To me this doesn't seem like a good idea, if the system goes down the ram disk is destroyed.

I would focus on simply allocating the ram in a helpful manner, and keeping the OS files on disk.

Mitchel Sellers
+1  A: 

Have a look at Live Mesh. It will take care of synchronising all the data for you. When you reboot your RAM image it will pull the files back down. In general use the only difference you notice between a LiveMesh folder and a normal one is the folder icon.

sipwiz
so man, this Live Mesh program, will periodically backup my Image, or when file is Added, Changed in the Image, or will it backup the whole Image, if it is he second case this will be bad performance wise as it will take a lot of time to backup a whole image, please excuse my ignorance
It won't sync the whole image it will sync only directories you specify. I would think you'd have your image built with all the apps you want and stored on disk. When you boot the image up you only need to get your data back in sync and that's where the LM folders would come in.
sipwiz
+1  A: 

Defragmentation: Here's what VMWare recommends: "first, run a defragmentation utility in the VM; second, use the WMware Workstation defragmentation tool; third, run a defragmentation utility on the host"

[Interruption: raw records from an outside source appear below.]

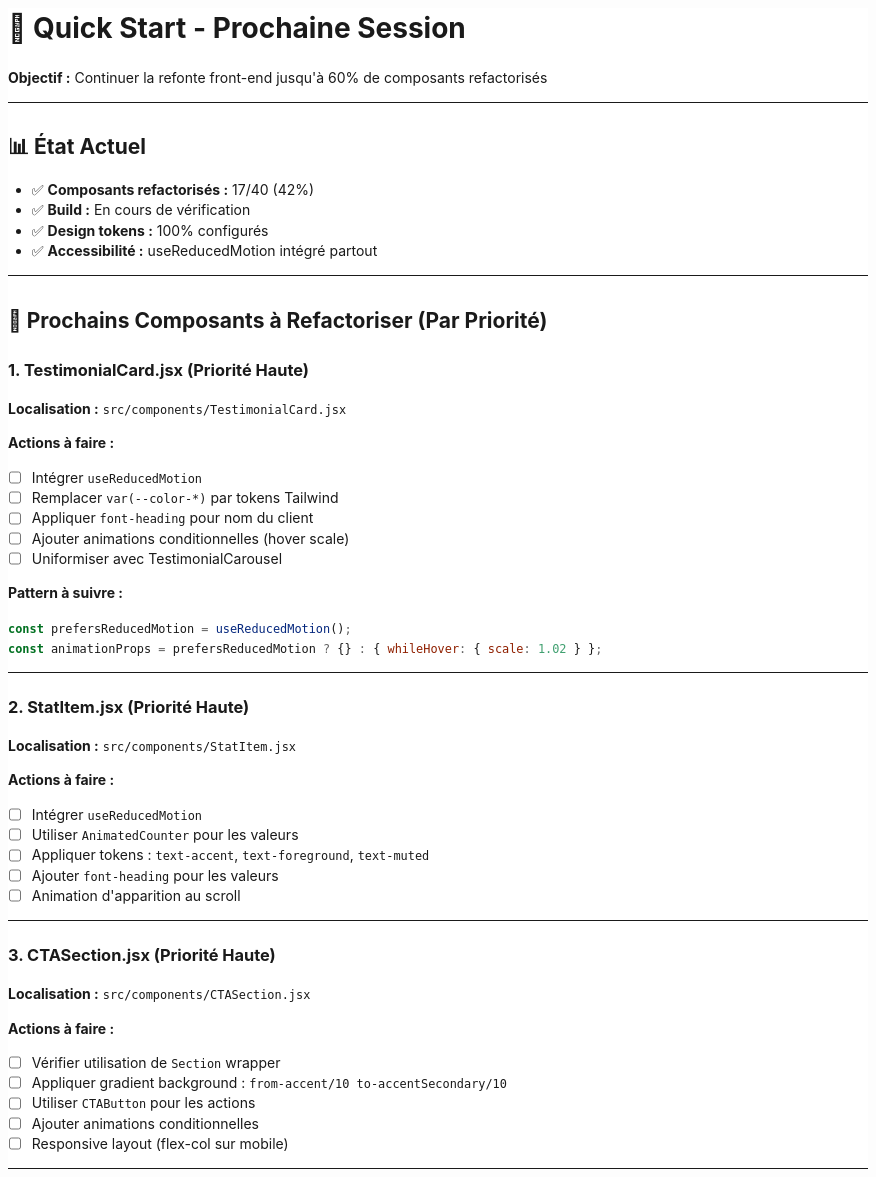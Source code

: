 # 🚀 Quick Start - Prochaine Session

**Objectif :** Continuer la refonte front-end jusqu'à 60% de composants refactorisés

---

## 📊 État Actuel

- ✅ **Composants refactorisés :** 17/40 (42%)
- ✅ **Build :** En cours de vérification
- ✅ **Design tokens :** 100% configurés
- ✅ **Accessibilité :** useReducedMotion intégré partout

---

## 🎯 Prochains Composants à Refactoriser (Par Priorité)

### 1. **TestimonialCard.jsx** (Priorité Haute)
**Localisation :** `src/components/TestimonialCard.jsx`

**Actions à faire :**
- [ ] Intégrer `useReducedMotion`
- [ ] Remplacer `var(--color-*)` par tokens Tailwind
- [ ] Appliquer `font-heading` pour nom du client
- [ ] Ajouter animations conditionnelles (hover scale)
- [ ] Uniformiser avec TestimonialCarousel

**Pattern à suivre :**
```javascript
const prefersReducedMotion = useReducedMotion();
const animationProps = prefersReducedMotion ? {} : { whileHover: { scale: 1.02 } };
```

---

### 2. **StatItem.jsx** (Priorité Haute)
**Localisation :** `src/components/StatItem.jsx`

**Actions à faire :**
- [ ] Intégrer `useReducedMotion`
- [ ] Utiliser `AnimatedCounter` pour les valeurs
- [ ] Appliquer tokens : `text-accent`, `text-foreground`, `text-muted`
- [ ] Ajouter `font-heading` pour les valeurs
- [ ] Animation d'apparition au scroll

---

### 3. **CTASection.jsx** (Priorité Haute)
**Localisation :** `src/components/CTASection.jsx`

**Actions à faire :**
- [ ] Vérifier utilisation de `Section` wrapper
- [ ] Appliquer gradient background : `from-accent/10 to-accentSecondary/10`
- [ ] Utiliser `CTAButton` pour les actions
- [ ] Ajouter animations conditionnelles
- [ ] Responsive layout (flex-col sur mobile)

---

Backup: for my VMs, I use SynbackPro to run a timed backup of my project files to a SHARED folder on my host machine, then on the host I have SyncbackPro running a timed backup to an external drive. That way, no matter which VM I happen to be using, the external drive gets the backups.

dsteele
+1  A: 

RAM disk is a great idea in principle, but you might not gain as much as you think. First, its declared overhead is about 10%, but in our server it degraded the performance in about 30-40%. Second, when having a lot of memory at hand, the system cache can load most of your files into memory anyway, so effectively all your IO is done with the RAM.

This is based on our experience with our server, and it might to apply to your case. I would suggest you at least try to install everything directly on the OS, let it run for some time so all needed files are cached, and then check the performance. If it's similar to what you have with VMWare + RAM disk, it would be much easier for you to maintain.